2014

Eight Great Places for Stargazing in Colorado

DENVER, Oct. 25, 2012 /PRNewswire/ -- With fall in full swing in Colorado, it's the perfect time for stargazing. The Colorado Tourism Office highlights eight of the best spots for stargazing in the state.  For a free copy of the 2012 Official State Visitors Guide, visit www.colorado.com.

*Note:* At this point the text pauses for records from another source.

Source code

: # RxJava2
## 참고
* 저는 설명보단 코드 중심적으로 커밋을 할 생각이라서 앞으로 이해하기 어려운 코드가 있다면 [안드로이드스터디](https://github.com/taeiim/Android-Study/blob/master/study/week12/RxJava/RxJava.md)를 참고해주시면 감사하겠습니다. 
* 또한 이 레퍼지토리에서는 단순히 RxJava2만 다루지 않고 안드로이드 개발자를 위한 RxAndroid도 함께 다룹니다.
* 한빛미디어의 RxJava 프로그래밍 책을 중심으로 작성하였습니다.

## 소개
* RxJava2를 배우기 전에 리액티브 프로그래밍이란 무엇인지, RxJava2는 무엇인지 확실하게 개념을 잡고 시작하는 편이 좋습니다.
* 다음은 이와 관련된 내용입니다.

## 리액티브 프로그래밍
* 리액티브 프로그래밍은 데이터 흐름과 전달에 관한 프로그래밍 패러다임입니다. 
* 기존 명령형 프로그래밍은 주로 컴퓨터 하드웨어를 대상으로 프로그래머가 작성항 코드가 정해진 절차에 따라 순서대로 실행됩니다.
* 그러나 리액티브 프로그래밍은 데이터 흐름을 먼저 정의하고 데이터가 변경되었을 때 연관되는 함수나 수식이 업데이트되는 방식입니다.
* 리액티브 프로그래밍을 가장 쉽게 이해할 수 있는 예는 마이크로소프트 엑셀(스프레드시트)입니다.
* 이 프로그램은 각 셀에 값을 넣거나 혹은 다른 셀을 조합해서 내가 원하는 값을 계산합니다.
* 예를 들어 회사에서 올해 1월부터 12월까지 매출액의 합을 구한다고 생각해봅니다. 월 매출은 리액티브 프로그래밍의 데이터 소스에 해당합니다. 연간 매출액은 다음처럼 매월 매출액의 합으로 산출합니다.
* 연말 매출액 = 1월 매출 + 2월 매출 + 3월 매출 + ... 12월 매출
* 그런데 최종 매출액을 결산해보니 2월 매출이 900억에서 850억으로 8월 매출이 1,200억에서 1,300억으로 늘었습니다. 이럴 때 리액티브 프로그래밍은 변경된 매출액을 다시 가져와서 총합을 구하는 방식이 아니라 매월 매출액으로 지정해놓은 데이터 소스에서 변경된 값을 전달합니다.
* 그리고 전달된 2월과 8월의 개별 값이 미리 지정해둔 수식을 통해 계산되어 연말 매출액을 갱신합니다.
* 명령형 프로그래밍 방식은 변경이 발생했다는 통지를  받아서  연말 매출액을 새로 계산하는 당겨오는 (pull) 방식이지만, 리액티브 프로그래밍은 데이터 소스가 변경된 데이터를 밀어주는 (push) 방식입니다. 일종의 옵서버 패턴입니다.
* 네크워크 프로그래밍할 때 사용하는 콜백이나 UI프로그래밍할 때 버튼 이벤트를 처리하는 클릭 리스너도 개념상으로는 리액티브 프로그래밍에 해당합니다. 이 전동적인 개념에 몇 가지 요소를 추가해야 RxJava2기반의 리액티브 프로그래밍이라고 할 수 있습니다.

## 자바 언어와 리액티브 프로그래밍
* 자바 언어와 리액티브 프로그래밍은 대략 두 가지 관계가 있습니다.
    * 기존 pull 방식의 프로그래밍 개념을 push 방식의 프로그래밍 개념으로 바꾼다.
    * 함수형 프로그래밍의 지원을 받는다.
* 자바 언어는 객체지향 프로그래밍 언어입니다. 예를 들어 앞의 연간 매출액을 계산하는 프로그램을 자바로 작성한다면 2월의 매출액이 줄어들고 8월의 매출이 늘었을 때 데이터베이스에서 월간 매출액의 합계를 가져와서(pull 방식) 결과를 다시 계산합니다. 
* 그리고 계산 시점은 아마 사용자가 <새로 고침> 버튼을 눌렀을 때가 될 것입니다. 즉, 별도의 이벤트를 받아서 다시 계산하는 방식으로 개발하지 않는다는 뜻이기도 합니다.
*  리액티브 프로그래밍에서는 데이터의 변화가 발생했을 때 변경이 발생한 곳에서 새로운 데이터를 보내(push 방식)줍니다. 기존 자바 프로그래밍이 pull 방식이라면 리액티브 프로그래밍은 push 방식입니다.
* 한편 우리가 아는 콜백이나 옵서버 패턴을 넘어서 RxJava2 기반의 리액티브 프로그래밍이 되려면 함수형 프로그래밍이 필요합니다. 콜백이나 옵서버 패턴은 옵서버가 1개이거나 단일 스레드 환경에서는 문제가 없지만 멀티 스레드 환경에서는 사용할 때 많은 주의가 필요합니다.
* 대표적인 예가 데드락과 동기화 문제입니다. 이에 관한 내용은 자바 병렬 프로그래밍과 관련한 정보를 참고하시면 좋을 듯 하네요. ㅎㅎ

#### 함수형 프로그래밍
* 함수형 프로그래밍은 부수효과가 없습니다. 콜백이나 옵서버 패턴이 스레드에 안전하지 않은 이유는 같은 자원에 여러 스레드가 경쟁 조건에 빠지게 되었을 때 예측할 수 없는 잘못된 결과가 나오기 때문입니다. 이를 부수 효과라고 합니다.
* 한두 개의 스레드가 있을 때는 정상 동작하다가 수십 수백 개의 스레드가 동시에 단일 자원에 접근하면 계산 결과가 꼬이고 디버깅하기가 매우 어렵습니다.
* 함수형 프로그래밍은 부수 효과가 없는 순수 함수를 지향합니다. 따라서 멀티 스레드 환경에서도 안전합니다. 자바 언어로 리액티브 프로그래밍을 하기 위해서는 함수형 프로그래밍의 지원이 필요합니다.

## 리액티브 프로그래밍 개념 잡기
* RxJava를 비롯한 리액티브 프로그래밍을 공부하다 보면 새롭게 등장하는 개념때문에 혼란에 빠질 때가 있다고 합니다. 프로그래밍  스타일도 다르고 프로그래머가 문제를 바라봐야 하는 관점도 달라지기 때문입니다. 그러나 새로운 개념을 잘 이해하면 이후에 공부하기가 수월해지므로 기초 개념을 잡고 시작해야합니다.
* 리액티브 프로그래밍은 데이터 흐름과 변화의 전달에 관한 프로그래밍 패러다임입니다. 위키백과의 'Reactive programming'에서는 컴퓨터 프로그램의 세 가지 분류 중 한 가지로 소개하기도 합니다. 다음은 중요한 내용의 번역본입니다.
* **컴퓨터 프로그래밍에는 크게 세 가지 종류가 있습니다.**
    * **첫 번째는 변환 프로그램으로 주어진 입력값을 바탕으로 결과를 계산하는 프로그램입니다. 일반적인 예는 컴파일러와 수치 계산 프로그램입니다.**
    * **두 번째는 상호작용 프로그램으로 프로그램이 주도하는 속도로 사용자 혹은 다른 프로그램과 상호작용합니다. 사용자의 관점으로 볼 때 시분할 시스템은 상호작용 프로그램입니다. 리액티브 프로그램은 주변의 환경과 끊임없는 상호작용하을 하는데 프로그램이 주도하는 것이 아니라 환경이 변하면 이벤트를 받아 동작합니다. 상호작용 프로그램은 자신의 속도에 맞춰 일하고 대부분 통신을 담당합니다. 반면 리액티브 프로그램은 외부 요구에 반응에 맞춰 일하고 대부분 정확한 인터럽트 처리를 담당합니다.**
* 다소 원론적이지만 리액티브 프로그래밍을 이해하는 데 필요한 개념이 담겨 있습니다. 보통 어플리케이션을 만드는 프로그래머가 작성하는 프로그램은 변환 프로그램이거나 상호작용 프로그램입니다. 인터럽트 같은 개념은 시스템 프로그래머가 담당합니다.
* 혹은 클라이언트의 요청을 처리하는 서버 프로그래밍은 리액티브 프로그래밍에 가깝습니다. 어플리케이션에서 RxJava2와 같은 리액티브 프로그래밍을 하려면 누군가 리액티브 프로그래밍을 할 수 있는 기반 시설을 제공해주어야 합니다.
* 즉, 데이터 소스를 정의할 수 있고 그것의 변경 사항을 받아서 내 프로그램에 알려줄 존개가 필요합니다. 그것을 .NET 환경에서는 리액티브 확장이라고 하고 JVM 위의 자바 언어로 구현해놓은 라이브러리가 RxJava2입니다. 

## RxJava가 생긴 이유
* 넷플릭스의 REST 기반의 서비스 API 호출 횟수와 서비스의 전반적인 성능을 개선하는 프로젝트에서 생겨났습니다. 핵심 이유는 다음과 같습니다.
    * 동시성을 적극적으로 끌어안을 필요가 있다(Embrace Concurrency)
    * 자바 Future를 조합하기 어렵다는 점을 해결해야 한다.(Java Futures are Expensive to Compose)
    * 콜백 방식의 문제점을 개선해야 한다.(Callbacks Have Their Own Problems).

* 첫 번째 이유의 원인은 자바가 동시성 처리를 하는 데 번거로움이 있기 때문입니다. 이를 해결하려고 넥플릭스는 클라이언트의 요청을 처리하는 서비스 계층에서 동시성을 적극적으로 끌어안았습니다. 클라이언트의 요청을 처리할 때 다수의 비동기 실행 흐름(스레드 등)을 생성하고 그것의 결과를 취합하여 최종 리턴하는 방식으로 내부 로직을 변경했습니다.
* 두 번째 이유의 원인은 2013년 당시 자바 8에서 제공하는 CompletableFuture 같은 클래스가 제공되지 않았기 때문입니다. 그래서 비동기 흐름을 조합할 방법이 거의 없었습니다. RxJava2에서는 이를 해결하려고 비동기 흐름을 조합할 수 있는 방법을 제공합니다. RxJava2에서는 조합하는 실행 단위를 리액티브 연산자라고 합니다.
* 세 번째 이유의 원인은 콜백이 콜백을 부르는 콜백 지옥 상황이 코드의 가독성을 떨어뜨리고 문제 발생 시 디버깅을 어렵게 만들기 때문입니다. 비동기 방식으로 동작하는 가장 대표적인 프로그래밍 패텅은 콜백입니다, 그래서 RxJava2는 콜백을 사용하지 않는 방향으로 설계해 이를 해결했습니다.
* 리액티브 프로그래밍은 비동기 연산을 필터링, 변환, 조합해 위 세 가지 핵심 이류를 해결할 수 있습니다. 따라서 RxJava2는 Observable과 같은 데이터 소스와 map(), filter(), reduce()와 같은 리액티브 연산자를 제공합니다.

  • Chimney Rock National Monument (www.chimneyrockco.org) is the country's newest National Monument and one of the best stargazing destinations in the west, with 5,000+ acres of high desert terrain. The U.S. Forest Service offers complimentary Night-Sky Archaeo-Astronomy Programs. 
  • Red Rocks Park & Amphitheater (www.redrocksonline.com) is used to seeing stars: U2, Dave Matthews Band, Coldplay are a few of the acts who have performed at this spectacular natural, open-air amphitheater. The wide, terraced stairs of the amphitheater makes it an ideal location to spend an evening stargazing.
  • Black Canyon of the Gunnison National Park (www.nps.gov/blca) in southwest Colorado offers numerous opportunities to turn one's eyes heavenward and channel one's inner Galileo. Ranger-guided stargazing programs are offered throughout the year.
  • The UFO Watchtower (www.ufowatchtower.com) in Alamosa boasts miniscule light pollution and is an ideal stargazing site.  Local legend has it that the San Luis Valley is an extraterrestrial hotbed, with dozens of UFO sightings rumored to have occurred in the area.
  • The OPUS Hut (www.opushut.com), surrounded by 13,000-foot mountain peaks, is an incredible backcountry respite. At an altitude of 11,800 feet, visitors feel as though they can reach out and touch the stars. Rates, which include dinner and breakfast, are $70/night.
  • Rocky Mountain National Park (www.nps.gov/romo) and Estes Park offer several unbeatable stargazing areas. The Rocky Mountain Nature Association (www.rmna.org) offers Trek Adventures at Dusk, a custom educational experience specifically for children and led by a local naturalist, is available via a snowshoe or bus tour.
  • Horsetooth Reservoir (www.horsetoothreservoir.com) near Fort Collins, so-called because of a bizarre rock formation that resembles a horse's tooth, offers an uninterrupted view of sparkling night skies. A short hike to Horsetooth Rock boasts a view of Fort Collins on one side and rugged mountains framed by Horsetooth Reservoir and the night sky on the other.
  • Gunnison Valley Observatory (www.gunnisonobservatory.org) is the largest public telescope in Colorado. At an elevation of 7,703 feet and with virtually non-existent air and light pollution, Gunnison boasts near-perfect stargazing conditions.